For most projects in 2026, start on Cloud Run, graduate to Agent Engine when scale or session-affinity warrants it, and only reach for GKE if a specific constraint forces you there.

Where ADK ends and on-device begins

ADK is a cloud framework. It runs inside one of three Google Cloud surfaces; even with model-agnostic LLM bindings, the orchestration runtime itself is server-side Python. That's the right shape for a lot of agentic problems — but not all of them.

We build a lot of mobile-first products. The pattern that works for us is hybrid:

On the device: the user-facing loop. Voice UX, real-time inference, anything touching personal data. Runs on Apple Foundation Models or a small on-device model via MLX or LiteRT. Never makes a network call unless the user explicitly opts in.
In the cloud, behind ADK: the heavy orchestration. Multi-agent pipelines, long-form reasoning escalations, agent-to-agent coordination across users. ADK on Cloud Run, with sessions keyed by an opaque token the device generates per request — never a user identifier.

The boundary is the most important architectural decision in the system. Done well, the user never knows there's a cloud at all unless they ask for the kind of work that genuinely needs one. Done poorly, you've built a thin on-device wrapper around a cloud product and inherited every downside of cloud-tethered AI.

What to do with this

If you're evaluating multi-agent frameworks, ADK is the most production-shaped option in the field — particularly the clean separation between deterministic workflow agents and LLM-driven agents. Most of the agency-grade pain we've seen with other frameworks comes from blurring that line.

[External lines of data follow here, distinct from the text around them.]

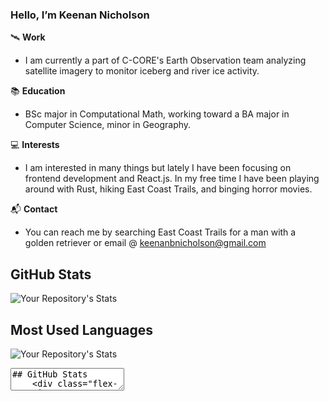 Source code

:### Hello, I’m Keenan Nicholson

🛰️ **Work**

- I am currently a part of C-CORE's Earth Observation team analyzing satellite imagery to monitor iceberg and river ice activity.

📚 **Education**

- BSc major in Computational Math, working toward a BA major in Computer Science, minor in Geography. 

💻 **Interests**

- I am interested in many things but lately I have been focusing on frontend development and React.js. In my free time I have been playing around with Rust, hiking East Coast Trails, and binging horror movies.

📬 **Contact**

- You can reach me by searching East Coast Trails for a man with a golden retriever or email @ keenanbnicholson@gmail.com

## GitHub Stats

![Your Repository's Stats](https://github-readme-stats.vercel.app/api?username=Keenan-Nicholson&icons=true)

## Most Used Languages

![Your Repository's Stats](https://github-readme-stats.vercel.app/api/top-langs/?username=Keenan-Nicholson&theme=blue-green)

<section data-markdown>
  <textarea data-template>
## GitHub Stats
    <div class="flex-container"><!-- .element: style="display: flex; flex-direction: row;" -->
      <div>![Your Repository's Stats](https://github-readme-stats.vercel.app/api?username=Keenan-Nicholson&icons=true)
</div> <!-- .element: style="margin: 10px; padding: 20px;"-->
      <div>Item 2</div> <!-- .element: style="margin: 10px; padding: 20px;"-->
      <div>Item 3</div> <!-- .element: style="margin: 10px; padding: 20px;"-->
    </div>
  </textarea>
</section>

If you're already building on ADK, the highest-leverage moves are: (1) move steps into SequentialAgent and ParallelAgent aggressively — every step that doesn't need a model's judgment shouldn't have one; (2) put any business rule that should never depend on a model in a custom BaseAgent; (3) build the eval harness early.

If you're building something mobile-first, treat ADK as the cloud half of a hybrid system, not the whole stack. The agency that wins in 2026 is the one whose user can pull the Wi-Fi cable out and not notice.